Record extracts START

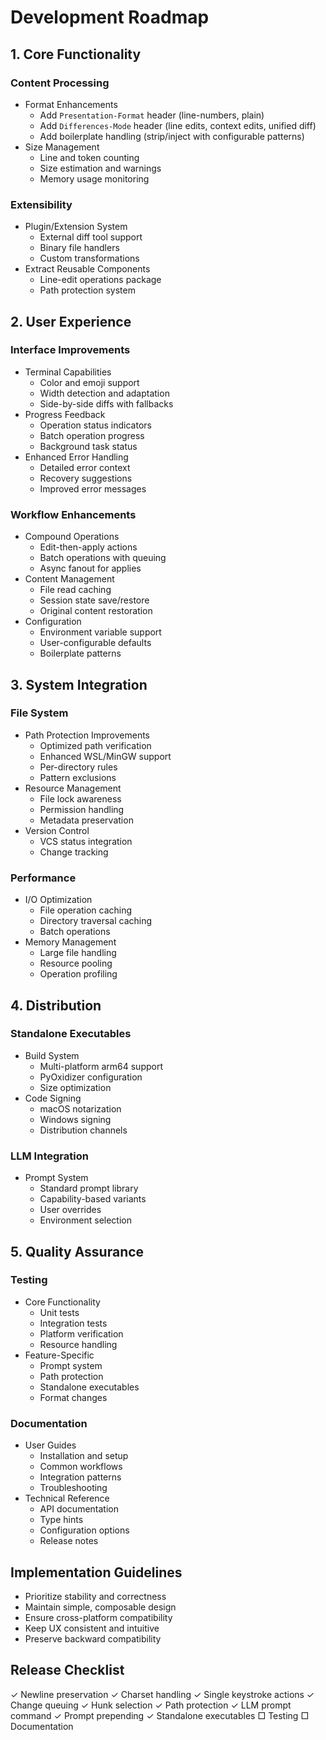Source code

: # Development Roadmap

## 1. Core Functionality

### Content Processing
- Format Enhancements
  - Add `Presentation-Format` header (line-numbers, plain)
  - Add `Differences-Mode` header (line edits, context edits, unified diff)
  - Add boilerplate handling (strip/inject with configurable patterns)
- Size Management
  - Line and token counting
  - Size estimation and warnings
  - Memory usage monitoring

### Extensibility
- Plugin/Extension System
  - External diff tool support
  - Binary file handlers
  - Custom transformations
- Extract Reusable Components
  - Line-edit operations package
  - Path protection system

## 2. User Experience

### Interface Improvements
- Terminal Capabilities
  - Color and emoji support
  - Width detection and adaptation
  - Side-by-side diffs with fallbacks
- Progress Feedback
  - Operation status indicators
  - Batch operation progress
  - Background task status
- Enhanced Error Handling
  - Detailed error context
  - Recovery suggestions
  - Improved error messages

### Workflow Enhancements
- Compound Operations
  - Edit-then-apply actions
  - Batch operations with queuing
  - Async fanout for applies
- Content Management
  - File read caching
  - Session state save/restore
  - Original content restoration
- Configuration
  - Environment variable support
  - User-configurable defaults
  - Boilerplate patterns

## 3. System Integration

### File System
- Path Protection Improvements
  - Optimized path verification
  - Enhanced WSL/MinGW support
  - Per-directory rules
  - Pattern exclusions
- Resource Management
  - File lock awareness
  - Permission handling
  - Metadata preservation
- Version Control
  - VCS status integration
  - Change tracking

### Performance
- I/O Optimization
  - File operation caching
  - Directory traversal caching
  - Batch operations
- Memory Management
  - Large file handling
  - Resource pooling
  - Operation profiling

## 4. Distribution

### Standalone Executables
- Build System
  - Multi-platform arm64 support
  - PyOxidizer configuration
  - Size optimization
- Code Signing
  - macOS notarization
  - Windows signing
  - Distribution channels

### LLM Integration
- Prompt System
  - Standard prompt library
  - Capability-based variants
  - User overrides
  - Environment selection

## 5. Quality Assurance

### Testing
- Core Functionality
  - Unit tests
  - Integration tests
  - Platform verification
  - Resource handling
- Feature-Specific
  - Prompt system
  - Path protection
  - Standalone executables
  - Format changes

### Documentation
- User Guides
  - Installation and setup
  - Common workflows
  - Integration patterns
  - Troubleshooting
- Technical Reference
  - API documentation
  - Type hints
  - Configuration options
  - Release notes

## Implementation Guidelines
- Prioritize stability and correctness
- Maintain simple, composable design
- Ensure cross-platform compatibility
- Keep UX consistent and intuitive
- Preserve backward compatibility

## Release Checklist

✓ Newline preservation
✓ Charset handling
✓ Single keystroke actions
✓ Change queuing
✓ Hunk selection
✓ Path protection
✓ LLM prompt command
✓ Prompt prepending
✓ Standalone executables
□ Testing
□ Documentation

Record extracts END

_Directions_.
Word for word, set down every record, keeping the images out.

_Solution for this task_.
Source code

: # Development Roadmap

## 1. Core Functionality

### Content Processing
- Format Enhancements
  - Add `Presentation-Format` header (line-numbers, plain)
  - Add `Differences-Mode` header (line edits, context edits, unified diff)
  - Add boilerplate handling (strip/inject with configurable patterns)
- Size Management
  - Line and token counting
  - Size estimation and warnings
  - Memory usage monitoring

### Extensibility
- Plugin/Extension System
  - External diff tool support
  - Binary file handlers
  - Custom transformations
- Extract Reusable Components
  - Line-edit operations package
  - Path protection system

## 2. User Experience

### Interface Improvements
- Terminal Capabilities
  - Color and emoji support
  - Width detection and adaptation
  - Side-by-side diffs with fallbacks
- Progress Feedback
  - Operation status indicators
  - Batch operation progress
  - Background task status
- Enhanced Error Handling
  - Detailed error context
  - Recovery suggestions
  - Improved error messages

### Workflow Enhancements
- Compound Operations
  - Edit-then-apply actions
  - Batch operations with queuing
  - Async fanout for applies
- Content Management
  - File read caching
  - Session state save/restore
  - Original content restoration
- Configuration
  - Environment variable support
  - User-configurable defaults
  - Boilerplate patterns

## 3. System Integration

### File System
- Path Protection Improvements
  - Optimized path verification
  - Enhanced WSL/MinGW support
  - Per-directory rules
  - Pattern exclusions
- Resource Management
  - File lock awareness
  - Permission handling
  - Metadata preservation
- Version Control
  - VCS status integration
  - Change tracking

### Performance
- I/O Optimization
  - File operation caching
  - Directory traversal caching
  - Batch operations
- Memory Management
  - Large file handling
  - Resource pooling
  - Operation profiling

## 4. Distribution

### Standalone Executables
- Build System
  - Multi-platform arm64 support
  - PyOxidizer configuration
  - Size optimization
- Code Signing
  - macOS notarization
  - Windows signing
  - Distribution channels

### LLM Integration
- Prompt System
  - Standard prompt library
  - Capability-based variants
  - User overrides
  - Environment selection

## 5. Quality Assurance

### Testing
- Core Functionality
  - Unit tests
  - Integration tests
  - Platform verification
  - Resource handling
- Feature-Specific
  - Prompt system
  - Path protection
  - Standalone executables
  - Format changes

### Documentation
- User Guides
  - Installation and setup
  - Common workflows
  - Integration patterns
  - Troubleshooting
- Technical Reference
  - API documentation
  - Type hints
  - Configuration options
  - Release notes

## Implementation Guidelines
- Prioritize stability and correctness
- Maintain simple, composable design
- Ensure cross-platform compatibility
- Keep UX consistent and intuitive
- Preserve backward compatibility

## Release Checklist

✓ Newline preservation
✓ Charset handling
✓ Single keystroke actions
✓ Change queuing
✓ Hunk selection
✓ Path protection
✓ LLM prompt command
✓ Prompt prepending
✓ Standalone executables
□ Testing
□ Documentation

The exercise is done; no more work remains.